His father would push him out of the shop, and outside the door—black with soot—Mariano could see stretching out below him in the flood of sunlight the fields with their red soil cut into geometric figures by stone walls; at the bottom the valley with groups of poplars bordering the winding, crystal stream, and before him the mountains, covered to the very tops with dark pine woods. The shop was in the suburbs of a town and from it and the villages of the valley came the jobs that supported the blacksmith—new axles for carts, plowshares, scythes, shovels, and pitchforks in need of repair.
The incessant pounding of the hammers seemed to stir up the little fellow, inspiring him with a fever of activity, tearing him from his childish amusements. When he was eight years old, he used to seize the rope of the bellows and pull it, delighting in the shower of sparks that the current of air drove out of the lighted coals. The Cyclops was gratified at the strength of his son, robust and vigorous like all the men of his family, with a pair of fists that inspired a wholesome respect in all the village lads. He was one of his own blood. From his poor mother, weak and sickly, he inherited only his propensity toward silence and isolation that sometimes, when the fever of activity died out in him, kept him for hours at a time watching the fields, the sky or the brooks that came tumbling down over the pebbles to join the stream at the bottom of the valley.
The boy hated school, showing a holy horror of letters. His strong hands shook with uncertainty when he tried to write a word. On the other hand, his father and the other people in the shop admired the ease with which he could reproduce objects in a simple, ingenuous drawing, in which no detail of naturalness was lacking. His pockets were always full of bits of charcoal and he never saw a wall or stone that had a suggestion of whiteness, without at once tracing on it a copy of the objects that struck his eyes because of some marked peculiarity. The outside walls of the shop were black with little Mariano's drawings. Along the walls ran the pigs of Saint Anthony, with their puckered snouts and twisted tails, that wandered through the village and were supported by public charity, to be raffled on the festival of the saint. And in the midst of this stout procession stood out the profiles of the blacksmith and all the workmen of the shop, with an inscription beneath, that no doubt might arise as to their identity.
"Come here, woman," the blacksmith would shout to his sick wife when he discovered a new sketch. "Come and see what our son has done. A devil of a boy!"

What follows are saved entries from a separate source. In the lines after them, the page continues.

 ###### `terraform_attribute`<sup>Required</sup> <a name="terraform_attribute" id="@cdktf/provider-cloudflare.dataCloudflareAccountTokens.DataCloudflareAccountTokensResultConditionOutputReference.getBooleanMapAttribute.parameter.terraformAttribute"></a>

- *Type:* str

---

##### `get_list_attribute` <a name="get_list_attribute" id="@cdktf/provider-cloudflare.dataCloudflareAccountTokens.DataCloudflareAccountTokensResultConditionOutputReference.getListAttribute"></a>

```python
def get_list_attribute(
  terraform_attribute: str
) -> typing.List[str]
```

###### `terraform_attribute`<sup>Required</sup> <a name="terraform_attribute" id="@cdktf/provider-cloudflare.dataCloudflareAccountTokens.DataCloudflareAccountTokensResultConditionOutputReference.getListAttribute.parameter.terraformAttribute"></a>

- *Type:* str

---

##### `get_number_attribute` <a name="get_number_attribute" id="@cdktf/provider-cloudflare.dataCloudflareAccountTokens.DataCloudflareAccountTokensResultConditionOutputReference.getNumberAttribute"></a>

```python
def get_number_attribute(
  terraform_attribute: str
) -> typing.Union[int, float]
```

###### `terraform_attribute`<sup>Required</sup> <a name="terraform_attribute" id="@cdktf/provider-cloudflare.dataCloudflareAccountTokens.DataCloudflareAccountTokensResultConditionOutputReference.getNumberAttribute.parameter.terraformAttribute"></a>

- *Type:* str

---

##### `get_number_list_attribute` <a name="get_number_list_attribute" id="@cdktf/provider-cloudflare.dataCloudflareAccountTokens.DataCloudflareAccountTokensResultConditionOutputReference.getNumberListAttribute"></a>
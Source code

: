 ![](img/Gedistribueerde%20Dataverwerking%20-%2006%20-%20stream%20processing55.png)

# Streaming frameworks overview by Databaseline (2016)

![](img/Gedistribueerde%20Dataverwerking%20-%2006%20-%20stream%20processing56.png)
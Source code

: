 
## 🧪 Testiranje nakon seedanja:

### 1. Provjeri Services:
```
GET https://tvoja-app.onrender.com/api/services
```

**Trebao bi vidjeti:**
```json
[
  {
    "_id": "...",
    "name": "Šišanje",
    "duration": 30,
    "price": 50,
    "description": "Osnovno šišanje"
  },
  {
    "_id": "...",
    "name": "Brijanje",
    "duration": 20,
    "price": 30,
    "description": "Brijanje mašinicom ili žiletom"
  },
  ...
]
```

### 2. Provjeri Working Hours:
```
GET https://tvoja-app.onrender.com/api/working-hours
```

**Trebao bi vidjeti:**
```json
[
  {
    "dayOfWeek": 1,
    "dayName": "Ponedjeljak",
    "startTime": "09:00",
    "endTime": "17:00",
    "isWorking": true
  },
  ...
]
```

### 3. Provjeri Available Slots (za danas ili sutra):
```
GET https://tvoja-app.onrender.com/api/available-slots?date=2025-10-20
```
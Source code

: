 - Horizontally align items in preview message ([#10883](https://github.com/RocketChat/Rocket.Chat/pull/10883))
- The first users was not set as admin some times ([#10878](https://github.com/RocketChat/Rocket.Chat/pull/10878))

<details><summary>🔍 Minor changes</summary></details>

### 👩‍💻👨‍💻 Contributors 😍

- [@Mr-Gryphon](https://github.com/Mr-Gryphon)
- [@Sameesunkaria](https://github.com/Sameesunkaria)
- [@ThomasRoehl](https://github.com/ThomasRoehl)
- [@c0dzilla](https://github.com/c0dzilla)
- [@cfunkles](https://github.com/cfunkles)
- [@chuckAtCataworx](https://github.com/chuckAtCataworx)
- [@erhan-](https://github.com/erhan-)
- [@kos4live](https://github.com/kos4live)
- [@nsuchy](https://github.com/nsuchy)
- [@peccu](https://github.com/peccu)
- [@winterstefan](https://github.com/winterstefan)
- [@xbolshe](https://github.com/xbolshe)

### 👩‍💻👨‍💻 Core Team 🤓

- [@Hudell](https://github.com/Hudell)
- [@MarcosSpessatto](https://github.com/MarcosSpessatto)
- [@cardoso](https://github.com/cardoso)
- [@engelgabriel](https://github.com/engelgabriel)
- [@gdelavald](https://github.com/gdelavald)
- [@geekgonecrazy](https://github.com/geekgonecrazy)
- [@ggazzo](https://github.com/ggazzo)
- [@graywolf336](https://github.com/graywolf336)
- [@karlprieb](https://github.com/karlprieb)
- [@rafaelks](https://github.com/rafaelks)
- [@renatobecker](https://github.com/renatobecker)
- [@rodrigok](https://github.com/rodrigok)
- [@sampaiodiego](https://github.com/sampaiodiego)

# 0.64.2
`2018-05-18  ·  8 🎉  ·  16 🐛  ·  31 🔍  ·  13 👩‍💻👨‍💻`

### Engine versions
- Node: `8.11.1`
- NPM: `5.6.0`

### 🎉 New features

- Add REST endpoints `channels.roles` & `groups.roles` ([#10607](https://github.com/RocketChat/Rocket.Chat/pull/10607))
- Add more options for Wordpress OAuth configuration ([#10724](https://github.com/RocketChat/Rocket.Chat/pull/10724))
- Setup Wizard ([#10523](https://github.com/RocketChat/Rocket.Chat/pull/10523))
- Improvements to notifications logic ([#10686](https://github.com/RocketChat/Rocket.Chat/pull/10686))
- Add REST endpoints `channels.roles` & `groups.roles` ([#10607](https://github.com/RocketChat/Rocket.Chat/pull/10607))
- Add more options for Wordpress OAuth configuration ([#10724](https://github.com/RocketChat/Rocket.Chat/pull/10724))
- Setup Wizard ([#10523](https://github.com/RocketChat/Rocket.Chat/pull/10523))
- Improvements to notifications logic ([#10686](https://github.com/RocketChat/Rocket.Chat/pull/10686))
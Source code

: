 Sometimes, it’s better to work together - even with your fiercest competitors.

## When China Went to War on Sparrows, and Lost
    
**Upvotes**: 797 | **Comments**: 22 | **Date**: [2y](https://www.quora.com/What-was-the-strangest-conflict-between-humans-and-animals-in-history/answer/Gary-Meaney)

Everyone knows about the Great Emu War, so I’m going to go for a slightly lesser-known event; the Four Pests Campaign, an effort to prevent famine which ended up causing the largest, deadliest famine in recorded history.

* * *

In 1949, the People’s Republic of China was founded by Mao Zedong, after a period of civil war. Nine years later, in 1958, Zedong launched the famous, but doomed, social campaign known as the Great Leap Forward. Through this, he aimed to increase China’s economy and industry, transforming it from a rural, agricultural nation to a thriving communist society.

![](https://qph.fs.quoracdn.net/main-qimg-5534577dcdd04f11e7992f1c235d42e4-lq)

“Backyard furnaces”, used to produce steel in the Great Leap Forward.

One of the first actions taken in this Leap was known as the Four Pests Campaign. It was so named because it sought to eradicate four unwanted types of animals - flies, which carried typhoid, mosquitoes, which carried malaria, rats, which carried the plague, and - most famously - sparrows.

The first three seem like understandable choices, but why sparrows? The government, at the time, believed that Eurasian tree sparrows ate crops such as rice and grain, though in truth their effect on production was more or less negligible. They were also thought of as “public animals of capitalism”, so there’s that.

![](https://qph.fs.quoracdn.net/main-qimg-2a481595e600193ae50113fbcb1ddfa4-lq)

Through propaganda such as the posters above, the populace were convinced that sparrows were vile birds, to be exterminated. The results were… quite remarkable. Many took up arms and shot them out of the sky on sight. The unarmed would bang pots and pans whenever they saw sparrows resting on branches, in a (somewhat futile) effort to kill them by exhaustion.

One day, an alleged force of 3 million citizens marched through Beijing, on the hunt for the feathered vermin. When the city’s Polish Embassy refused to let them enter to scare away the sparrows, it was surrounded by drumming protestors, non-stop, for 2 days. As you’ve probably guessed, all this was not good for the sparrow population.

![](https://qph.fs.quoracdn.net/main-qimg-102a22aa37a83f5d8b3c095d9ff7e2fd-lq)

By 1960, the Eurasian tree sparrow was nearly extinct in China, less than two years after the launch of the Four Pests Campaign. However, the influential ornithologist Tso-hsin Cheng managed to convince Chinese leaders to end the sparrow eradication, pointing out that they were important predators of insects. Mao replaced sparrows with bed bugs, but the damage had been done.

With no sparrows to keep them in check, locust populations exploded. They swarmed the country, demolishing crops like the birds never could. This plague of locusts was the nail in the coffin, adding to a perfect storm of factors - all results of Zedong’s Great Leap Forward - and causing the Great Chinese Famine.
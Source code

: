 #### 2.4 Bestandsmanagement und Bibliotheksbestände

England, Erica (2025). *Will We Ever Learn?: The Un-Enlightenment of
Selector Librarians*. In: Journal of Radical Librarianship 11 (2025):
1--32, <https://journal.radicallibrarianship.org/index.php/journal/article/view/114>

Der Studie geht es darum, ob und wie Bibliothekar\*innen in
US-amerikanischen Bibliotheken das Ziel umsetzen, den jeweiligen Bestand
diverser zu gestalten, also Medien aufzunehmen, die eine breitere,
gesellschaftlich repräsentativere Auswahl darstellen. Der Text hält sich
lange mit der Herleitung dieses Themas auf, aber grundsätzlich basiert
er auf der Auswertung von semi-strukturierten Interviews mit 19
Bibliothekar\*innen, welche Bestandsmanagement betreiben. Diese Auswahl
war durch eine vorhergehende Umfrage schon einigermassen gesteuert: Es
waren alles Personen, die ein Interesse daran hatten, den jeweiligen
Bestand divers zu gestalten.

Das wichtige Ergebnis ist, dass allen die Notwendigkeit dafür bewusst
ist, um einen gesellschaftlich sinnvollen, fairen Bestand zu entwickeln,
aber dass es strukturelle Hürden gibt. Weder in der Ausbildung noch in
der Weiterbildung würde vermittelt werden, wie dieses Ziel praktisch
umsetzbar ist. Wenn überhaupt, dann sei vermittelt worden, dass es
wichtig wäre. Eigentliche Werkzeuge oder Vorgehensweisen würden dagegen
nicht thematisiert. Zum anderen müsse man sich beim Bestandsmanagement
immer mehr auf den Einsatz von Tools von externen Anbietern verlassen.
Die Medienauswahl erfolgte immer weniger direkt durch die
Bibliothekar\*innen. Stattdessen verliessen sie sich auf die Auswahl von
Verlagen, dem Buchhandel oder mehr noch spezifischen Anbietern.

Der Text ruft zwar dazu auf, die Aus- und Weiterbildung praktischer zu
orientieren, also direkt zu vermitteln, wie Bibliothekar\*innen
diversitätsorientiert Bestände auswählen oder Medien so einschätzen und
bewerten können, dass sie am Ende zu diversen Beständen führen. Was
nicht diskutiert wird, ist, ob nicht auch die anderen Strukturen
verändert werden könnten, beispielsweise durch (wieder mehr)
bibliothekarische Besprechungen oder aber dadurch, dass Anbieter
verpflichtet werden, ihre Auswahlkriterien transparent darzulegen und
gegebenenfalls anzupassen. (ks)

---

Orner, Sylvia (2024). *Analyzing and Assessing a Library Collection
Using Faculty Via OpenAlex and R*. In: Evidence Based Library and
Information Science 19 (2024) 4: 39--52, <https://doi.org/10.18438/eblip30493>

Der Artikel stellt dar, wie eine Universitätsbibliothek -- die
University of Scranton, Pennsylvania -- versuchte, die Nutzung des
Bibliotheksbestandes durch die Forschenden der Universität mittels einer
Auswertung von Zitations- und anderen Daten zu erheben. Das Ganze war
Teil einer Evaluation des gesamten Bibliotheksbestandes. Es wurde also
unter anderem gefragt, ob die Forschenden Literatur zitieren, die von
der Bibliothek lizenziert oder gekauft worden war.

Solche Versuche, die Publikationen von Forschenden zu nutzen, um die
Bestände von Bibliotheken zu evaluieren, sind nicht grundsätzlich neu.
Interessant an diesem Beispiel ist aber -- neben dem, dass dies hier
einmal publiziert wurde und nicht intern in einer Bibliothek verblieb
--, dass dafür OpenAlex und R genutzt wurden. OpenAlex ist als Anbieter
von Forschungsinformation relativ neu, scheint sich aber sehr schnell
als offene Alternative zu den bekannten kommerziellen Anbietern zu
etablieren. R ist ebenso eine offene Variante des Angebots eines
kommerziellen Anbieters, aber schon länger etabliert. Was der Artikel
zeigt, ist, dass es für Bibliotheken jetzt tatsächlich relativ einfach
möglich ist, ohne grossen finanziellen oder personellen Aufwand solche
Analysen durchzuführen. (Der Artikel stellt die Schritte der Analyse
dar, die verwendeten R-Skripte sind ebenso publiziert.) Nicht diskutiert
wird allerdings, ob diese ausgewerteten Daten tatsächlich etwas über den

And influenced by this enthusiasm, he no longer complained when Mariano ran away from school and the bellows rope to spend the whole day running through the valley or the village, a piece of charcoal in his hand, covering the rocks of the mountain and the house walls with black lines, to the despair of the neighbors. In the tavern in the Plaza Mayor he had traced the heads of the most constant customers, and the innkeeper pointed them out proudly, forbidding anyone to touch the wall for fear the sketches would disappear. This work was a source of vanity to the blacksmith when Sundays, after mass, he went in to drink a glass with his friends. On the wall of the rectory he had traced a Virgin, before which the most pious old women in the village stopped with deep sighs.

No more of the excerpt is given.